## TASK STATEMENT
Would you restate all of the entries verbatim, minus any images?

## INFORMATION
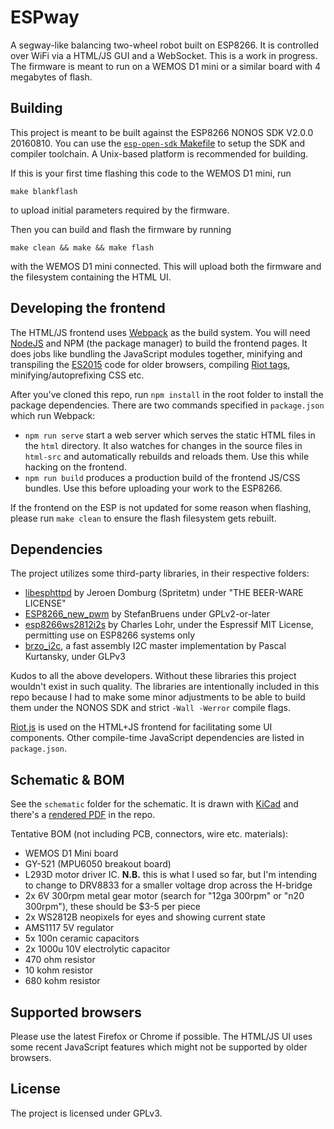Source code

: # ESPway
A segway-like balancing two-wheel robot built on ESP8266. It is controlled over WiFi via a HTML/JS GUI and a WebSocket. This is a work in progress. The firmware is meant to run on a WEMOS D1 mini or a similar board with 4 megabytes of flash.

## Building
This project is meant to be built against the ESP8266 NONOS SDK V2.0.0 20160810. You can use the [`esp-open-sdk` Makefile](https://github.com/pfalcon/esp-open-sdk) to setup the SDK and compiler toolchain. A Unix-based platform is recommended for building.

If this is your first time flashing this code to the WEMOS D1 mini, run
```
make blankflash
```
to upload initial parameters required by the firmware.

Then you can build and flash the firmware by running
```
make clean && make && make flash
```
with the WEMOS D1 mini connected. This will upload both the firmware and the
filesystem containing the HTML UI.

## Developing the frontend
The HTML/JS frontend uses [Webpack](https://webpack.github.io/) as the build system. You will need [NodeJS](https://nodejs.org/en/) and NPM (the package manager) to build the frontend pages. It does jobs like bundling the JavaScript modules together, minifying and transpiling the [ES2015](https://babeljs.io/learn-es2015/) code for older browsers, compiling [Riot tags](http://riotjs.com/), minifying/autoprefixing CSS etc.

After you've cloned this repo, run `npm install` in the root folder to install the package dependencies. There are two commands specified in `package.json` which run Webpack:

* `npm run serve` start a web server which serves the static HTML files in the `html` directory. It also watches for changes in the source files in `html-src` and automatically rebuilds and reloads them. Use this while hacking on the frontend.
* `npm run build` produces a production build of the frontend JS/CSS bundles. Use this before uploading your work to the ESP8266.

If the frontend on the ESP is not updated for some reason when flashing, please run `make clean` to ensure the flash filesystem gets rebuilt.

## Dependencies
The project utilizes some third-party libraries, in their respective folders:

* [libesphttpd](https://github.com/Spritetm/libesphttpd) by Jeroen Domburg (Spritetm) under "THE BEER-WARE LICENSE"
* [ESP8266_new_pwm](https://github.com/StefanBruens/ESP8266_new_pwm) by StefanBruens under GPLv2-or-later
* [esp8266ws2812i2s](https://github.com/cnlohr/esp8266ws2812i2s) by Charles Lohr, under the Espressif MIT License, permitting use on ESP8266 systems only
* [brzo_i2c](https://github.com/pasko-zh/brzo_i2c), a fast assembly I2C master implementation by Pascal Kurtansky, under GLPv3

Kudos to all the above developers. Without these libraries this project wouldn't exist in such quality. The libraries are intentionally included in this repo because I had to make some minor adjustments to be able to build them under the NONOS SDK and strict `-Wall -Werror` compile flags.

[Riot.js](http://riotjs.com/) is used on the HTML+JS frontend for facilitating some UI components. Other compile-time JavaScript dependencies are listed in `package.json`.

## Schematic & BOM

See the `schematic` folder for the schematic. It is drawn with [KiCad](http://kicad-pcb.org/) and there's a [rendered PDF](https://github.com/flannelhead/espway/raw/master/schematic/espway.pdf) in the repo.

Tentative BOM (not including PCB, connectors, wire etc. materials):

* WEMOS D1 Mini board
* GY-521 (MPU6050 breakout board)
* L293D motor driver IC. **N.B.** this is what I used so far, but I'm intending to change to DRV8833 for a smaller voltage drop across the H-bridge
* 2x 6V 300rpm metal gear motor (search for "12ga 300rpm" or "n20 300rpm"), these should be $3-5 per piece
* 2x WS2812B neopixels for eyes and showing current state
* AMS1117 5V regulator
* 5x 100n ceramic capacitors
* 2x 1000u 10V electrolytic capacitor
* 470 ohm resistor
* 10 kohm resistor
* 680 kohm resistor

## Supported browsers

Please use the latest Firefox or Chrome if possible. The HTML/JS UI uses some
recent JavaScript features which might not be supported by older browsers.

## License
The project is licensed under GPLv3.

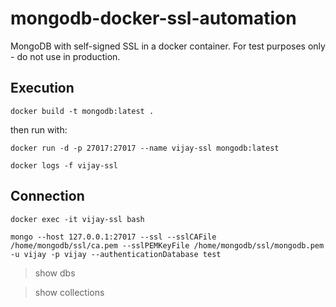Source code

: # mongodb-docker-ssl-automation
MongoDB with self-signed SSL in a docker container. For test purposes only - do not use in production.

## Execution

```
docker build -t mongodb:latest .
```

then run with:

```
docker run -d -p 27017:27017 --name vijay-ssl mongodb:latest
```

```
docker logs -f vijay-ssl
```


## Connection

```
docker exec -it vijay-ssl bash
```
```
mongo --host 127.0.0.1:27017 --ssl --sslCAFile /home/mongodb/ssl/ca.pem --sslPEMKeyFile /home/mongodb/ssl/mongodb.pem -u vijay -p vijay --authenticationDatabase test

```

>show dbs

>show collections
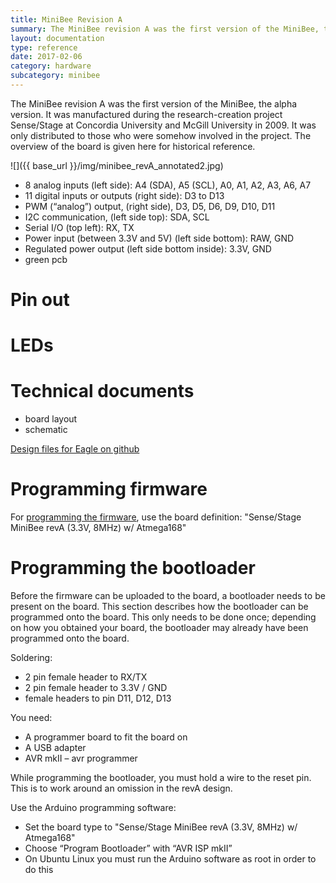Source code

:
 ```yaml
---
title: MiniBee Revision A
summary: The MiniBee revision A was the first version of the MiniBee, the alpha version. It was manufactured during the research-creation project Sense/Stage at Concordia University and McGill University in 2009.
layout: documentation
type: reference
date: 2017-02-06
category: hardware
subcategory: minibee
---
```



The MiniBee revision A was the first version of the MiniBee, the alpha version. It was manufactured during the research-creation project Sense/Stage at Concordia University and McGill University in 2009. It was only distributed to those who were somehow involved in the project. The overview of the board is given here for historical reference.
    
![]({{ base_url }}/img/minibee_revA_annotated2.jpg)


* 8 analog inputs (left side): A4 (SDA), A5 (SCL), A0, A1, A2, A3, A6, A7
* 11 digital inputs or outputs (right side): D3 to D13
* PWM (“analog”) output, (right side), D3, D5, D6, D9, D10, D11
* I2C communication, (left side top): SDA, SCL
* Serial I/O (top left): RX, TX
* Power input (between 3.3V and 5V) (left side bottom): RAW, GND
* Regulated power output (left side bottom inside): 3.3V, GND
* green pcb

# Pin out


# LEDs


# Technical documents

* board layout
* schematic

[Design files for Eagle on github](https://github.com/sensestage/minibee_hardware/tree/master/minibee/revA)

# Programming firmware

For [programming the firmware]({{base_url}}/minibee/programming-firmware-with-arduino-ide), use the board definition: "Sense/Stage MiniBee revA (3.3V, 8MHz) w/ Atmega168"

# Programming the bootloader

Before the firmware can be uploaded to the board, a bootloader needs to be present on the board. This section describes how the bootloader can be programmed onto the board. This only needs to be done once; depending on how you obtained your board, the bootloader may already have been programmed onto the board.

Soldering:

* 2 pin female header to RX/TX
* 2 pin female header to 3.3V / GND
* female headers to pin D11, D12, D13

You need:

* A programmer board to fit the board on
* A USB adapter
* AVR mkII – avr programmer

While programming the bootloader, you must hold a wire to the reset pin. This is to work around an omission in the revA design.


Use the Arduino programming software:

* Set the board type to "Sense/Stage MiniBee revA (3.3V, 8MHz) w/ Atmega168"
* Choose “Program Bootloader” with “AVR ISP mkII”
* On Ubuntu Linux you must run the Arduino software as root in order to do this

## RESPONSE
Source code

: # ESPway
A segway-like balancing two-wheel robot built on ESP8266. It is controlled over WiFi via a HTML/JS GUI and a WebSocket. This is a work in progress. The firmware is meant to run on a WEMOS D1 mini or a similar board with 4 megabytes of flash.

## Building
This project is meant to be built against the ESP8266 NONOS SDK V2.0.0 20160810. You can use the [`esp-open-sdk` Makefile](https://github.com/pfalcon/esp-open-sdk) to setup the SDK and compiler toolchain. A Unix-based platform is recommended for building.

If this is your first time flashing this code to the WEMOS D1 mini, run
```
make blankflash
```
to upload initial parameters required by the firmware.

Then you can build and flash the firmware by running
```
make clean && make && make flash
```
with the WEMOS D1 mini connected. This will upload both the firmware and the
filesystem containing the HTML UI.

## Developing the frontend
The HTML/JS frontend uses [Webpack](https://webpack.github.io/) as the build system. You will need [NodeJS](https://nodejs.org/en/) and NPM (the package manager) to build the frontend pages. It does jobs like bundling the JavaScript modules together, minifying and transpiling the [ES2015](https://babeljs.io/learn-es2015/) code for older browsers, compiling [Riot tags](http://riotjs.com/), minifying/autoprefixing CSS etc.

After you've cloned this repo, run `npm install` in the root folder to install the package dependencies. There are two commands specified in `package.json` which run Webpack:

* `npm run serve` start a web server which serves the static HTML files in the `html` directory. It also watches for changes in the source files in `html-src` and automatically rebuilds and reloads them. Use this while hacking on the frontend.
* `npm run build` produces a production build of the frontend JS/CSS bundles. Use this before uploading your work to the ESP8266.

If the frontend on the ESP is not updated for some reason when flashing, please run `make clean` to ensure the flash filesystem gets rebuilt.

## Dependencies
The project utilizes some third-party libraries, in their respective folders:

* [libesphttpd](https://github.com/Spritetm/libesphttpd) by Jeroen Domburg (Spritetm) under "THE BEER-WARE LICENSE"
* [ESP8266_new_pwm](https://github.com/StefanBruens/ESP8266_new_pwm) by StefanBruens under GPLv2-or-later
* [esp8266ws2812i2s](https://github.com/cnlohr/esp8266ws2812i2s) by Charles Lohr, under the Espressif MIT License, permitting use on ESP8266 systems only
* [brzo_i2c](https://github.com/pasko-zh/brzo_i2c), a fast assembly I2C master implementation by Pascal Kurtansky, under GLPv3

Kudos to all the above developers. Without these libraries this project wouldn't exist in such quality. The libraries are intentionally included in this repo because I had to make some minor adjustments to be able to build them under the NONOS SDK and strict `-Wall -Werror` compile flags.

[Riot.js](http://riotjs.com/) is used on the HTML+JS frontend for facilitating some UI components. Other compile-time JavaScript dependencies are listed in `package.json`.

## Schematic & BOM

See the `schematic` folder for the schematic. It is drawn with [KiCad](http://kicad-pcb.org/) and there's a [rendered PDF](https://github.com/flannelhead/espway/raw/master/schematic/espway.pdf) in the repo.

Tentative BOM (not including PCB, connectors, wire etc. materials):

* WEMOS D1 Mini board
* GY-521 (MPU6050 breakout board)
* L293D motor driver IC. **N.B.** this is what I used so far, but I'm intending to change to DRV8833 for a smaller voltage drop across the H-bridge
* 2x 6V 300rpm metal gear motor (search for "12ga 300rpm" or "n20 300rpm"), these should be $3-5 per piece
* 2x WS2812B neopixels for eyes and showing current state
* AMS1117 5V regulator
* 5x 100n ceramic capacitors
* 2x 1000u 10V electrolytic capacitor
* 470 ohm resistor
* 10 kohm resistor
* 680 kohm resistor

## Supported browsers

Please use the latest Firefox or Chrome if possible. The HTML/JS UI uses some
recent JavaScript features which might not be supported by older browsers.

## License
The project is licensed under GPLv3.

Source code

: # mongodb-docker-ssl-automation
MongoDB with self-signed SSL in a docker container. For test purposes only - do not use in production.

## Execution

```
docker build -t mongodb:latest .
```

then run with:

```
docker run -d -p 27017:27017 --name vijay-ssl mongodb:latest
```

```
docker logs -f vijay-ssl
```


## Connection

```
docker exec -it vijay-ssl bash
```
```
mongo --host 127.0.0.1:27017 --ssl --sslCAFile /home/mongodb/ssl/ca.pem --sslPEMKeyFile /home/mongodb/ssl/mongodb.pem -u vijay -p vijay --authenticationDatabase test

```

>show dbs

>show collections
Source code

:
 ```yaml
---
title: MiniBee Revision A
summary: The MiniBee revision A was the first version of the MiniBee, the alpha version. It was manufactured during the research-creation project Sense/Stage at Concordia University and McGill University in 2009.
layout: documentation
type: reference
date: 2017-02-06
category: hardware
subcategory: minibee
---
```



The MiniBee revision A was the first version of the MiniBee, the alpha version. It was manufactured during the research-creation project Sense/Stage at Concordia University and McGill University in 2009. It was only distributed to those who were somehow involved in the project. The overview of the board is given here for historical reference.
    
![]({{ base_url }}/img/minibee_revA_annotated2.jpg)


* 8 analog inputs (left side): A4 (SDA), A5 (SCL), A0, A1, A2, A3, A6, A7
* 11 digital inputs or outputs (right side): D3 to D13
* PWM (“analog”) output, (right side), D3, D5, D6, D9, D10, D11
* I2C communication, (left side top): SDA, SCL
* Serial I/O (top left): RX, TX
* Power input (between 3.3V and 5V) (left side bottom): RAW, GND
* Regulated power output (left side bottom inside): 3.3V, GND
* green pcb

# Pin out


# LEDs


# Technical documents

* board layout
* schematic

[Design files for Eagle on github](https://github.com/sensestage/minibee_hardware/tree/master/minibee/revA)

# Programming firmware

For [programming the firmware]({{base_url}}/minibee/programming-firmware-with-arduino-ide), use the board definition: "Sense/Stage MiniBee revA (3.3V, 8MHz) w/ Atmega168"

# Programming the bootloader

Before the firmware can be uploaded to the board, a bootloader needs to be present on the board. This section describes how the bootloader can be programmed onto the board. This only needs to be done once; depending on how you obtained your board, the bootloader may already have been programmed onto the board.

Soldering:

* 2 pin female header to RX/TX
* 2 pin female header to 3.3V / GND
* female headers to pin D11, D12, D13

You need:

* A programmer board to fit the board on
* A USB adapter
* AVR mkII – avr programmer

While programming the bootloader, you must hold a wire to the reset pin. This is to work around an omission in the revA design.


Use the Arduino programming software:

* Set the board type to "Sense/Stage MiniBee revA (3.3V, 8MHz) w/ Atmega168"
* Choose “Program Bootloader” with “AVR ISP mkII”
* On Ubuntu Linux you must run the Arduino software as root in order to do this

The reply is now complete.